**TASK MATERIAL**

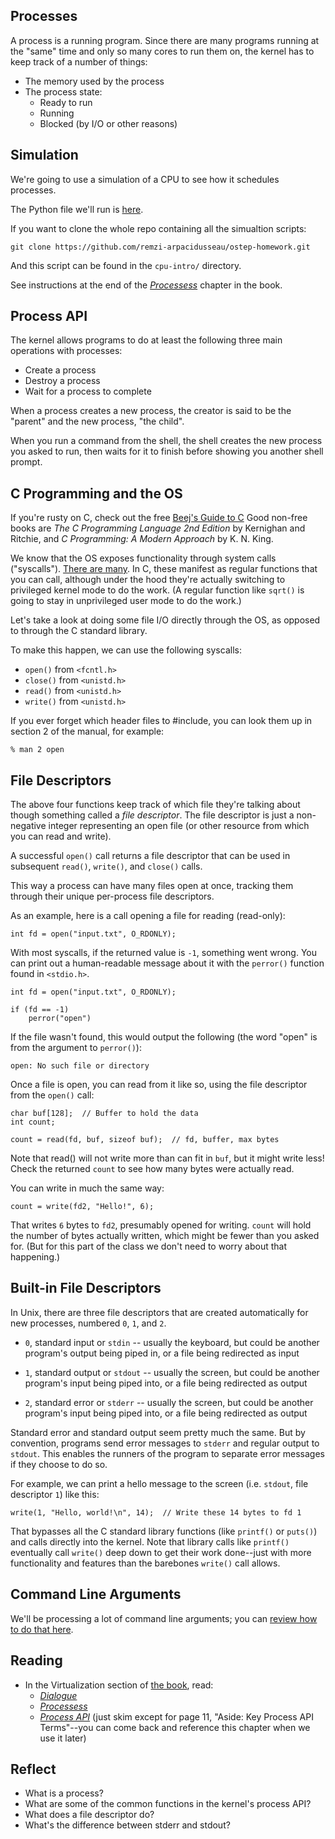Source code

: <!-- Exploration 2.1: Processes and System Programming -->

## Processes

A process is a running program. Since there are many programs running at
the "same" time and only so many cores to run them on, the kernel has to
keep track of a number of things:

* The memory used by the process
* The process state:
  * Ready to run
  * Running
  * Blocked (by I/O or other reasons)

## Simulation

We're going to use a simulation of a CPU to see how it schedules
processes.

The Python file we'll run is
[here](https://github.com/remzi-arpacidusseau/ostep-homework/tree/master/cpu-intro).

If you want to clone the whole repo containing all the simualtion scripts:

```
git clone https://github.com/remzi-arpacidusseau/ostep-homework.git
```

And this script can be found in the `cpu-intro/` directory.

See instructions at the end of the
[_Processess_](https://pages.cs.wisc.edu/~remzi/OSTEP/cpu-intro.pdf)
chapter in the book.

## Process API

The kernel allows programs to do at least the following three main
operations with processes:

* Create a process
* Destroy a process
* Wait for a process to complete

When a process creates a new process, the creator is said to be the
"parent" and the new process, "the child".

When you run a command from the shell, the shell creates the new process
you asked to run, then waits for it to finish before showing you another
shell prompt.

## C Programming and the OS

If you're rusty on C, check out the free [Beej's Guide to
C](https://beej.us/guide/bgc/) Good non-free books are _The C
Programming Language 2nd Edition_ by Kernighan and Ritchie, and _C
Programming: A Modern Approach_ by K. N. King.

We know that the OS exposes functionality through system calls
("syscalls"). [There are
many](https://linuxhint.com/list_of_linux_syscalls/). In C, these
manifest as regular functions that you can call, although under the hood
they're actually switching to privileged kernel mode to do the work. (A
regular function like `sqrt()` is going to stay in unprivileged user
mode to do the work.)

Let's take a look at doing some file I/O directly through the OS, as
opposed to through the C standard library.

To make this happen,  we can use the following syscalls:

* `open()` from `<fcntl.h>`
* `close()` from `<unistd.h>`
* `read()` from `<unistd.h>`
* `write()` from `<unistd.h>`

If you ever forget which header files to #include, you can look them up
in section 2 of the manual, for example:

```
% man 2 open
```

## File Descriptors

The above four functions keep track of which file they're talking about
though something called a _file descriptor_. The file descriptor is just
a non-negative integer representing an open file (or other resource from
which you can read and write).

A successful `open()` call returns a file descriptor that can be used in
subsequent `read()`, `write()`, and `close()` calls.

This way a process can have many files open at once, tracking them
through their unique per-process file descriptors.

As an example, here is a call opening a file for reading (read-only):

```
int fd = open("input.txt", O_RDONLY);
```

With most syscalls, if the returned value is `-1`, something went wrong.
You can print out a human-readable message about it with the `perror()`
function found in `<stdio.h>`.

```
int fd = open("input.txt", O_RDONLY);

if (fd == -1)
    perror("open")
```

If the file wasn't found, this would output the following (the word
"open" is from the argument to `perror()`):

```
open: No such file or directory
```

Once a file is open, you can read from it like so, using the file
descriptor from the `open()` call:

```
char buf[128];  // Buffer to hold the data
int count;

count = read(fd, buf, sizeof buf);  // fd, buffer, max bytes
```

Note that read() will not write more than can fit in `buf`, but it might
write less! Check the returned `count` to see how many bytes were
actually read.

You can write in much the same way:

```
count = write(fd2, "Hello!", 6);
```

That writes `6` bytes to `fd2`, presumably opened for writing. `count`
will hold the number of bytes actually written, which might be fewer
than you asked for. (But for this part of the class we don't need to
worry about that happening.)

## Built-in File Descriptors

In Unix, there are three file descriptors that are created automatically
for new processes, numbered `0`, `1`, and `2`.

* `0`, standard input or `stdin` -- usually the keyboard, but could be
  another program's output being piped in, or a file being redirected as
  input

* `1`, standard output or `stdout` -- usually the screen, but could be
  another program's input being piped into, or a file being redirected
  as output

* `2`, standard error or `stderr` -- usually the screen, but could be
  another program's input being piped into, or a file being redirected
  as output

Standard error and standard output seem pretty much the same. But by
convention, programs send error messages to `stderr` and regular output
to `stdout`. This enables the runners of the program to separate error
messages if they choose to do so.

For example, we can print a hello message to the screen (i.e. `stdout`,
file descriptor `1`) like this:

```
write(1, "Hello, world!\n", 14);  // Write these 14 bytes to fd 1
```

That bypasses all the C standard library functions (like `printf()` or
`puts()`) and calls directly into the kernel. Note that library calls
like `printf()` eventually call `write()` deep down to get their work
done--just with more functionality and features than the barebones
`write()` call allows.

## Command Line Arguments

We'll be processing a lot of command line arguments; you can [review how
to do that
here](https://beej.us/guide/bgc/html/split/the-outside-environment.html#command-line-arguments).

## Reading

* In the Virtualization section of [the book](https://pages.cs.wisc.edu/~remzi/OSTEP/), read:
  * [_Dialogue_](https://pages.cs.wisc.edu/~remzi/OSTEP/dialogue-virtualization.pdf)
  * [_Processess_](https://pages.cs.wisc.edu/~remzi/OSTEP/cpu-intro.pdf)
  * [_Process API_](https://pages.cs.wisc.edu/~remzi/OSTEP/cpu-api.pdf)
    (just skim except for page 11, "Aside: Key Process API Terms"--you
    can come back and reference this chapter when we use it later)

## Reflect

* What is a process?
* What are some of the common functions in the kernel's process API?
* What does a file descriptor do?
* What's the difference between stderr and stdout?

**WHAT TO PRODUCE**
Copy every line of the entries above in which "functionality" occurs.

**REPLY TO THE TASK**
We know that the OS exposes functionality through system calls
done--just with more functionality and features than the barebones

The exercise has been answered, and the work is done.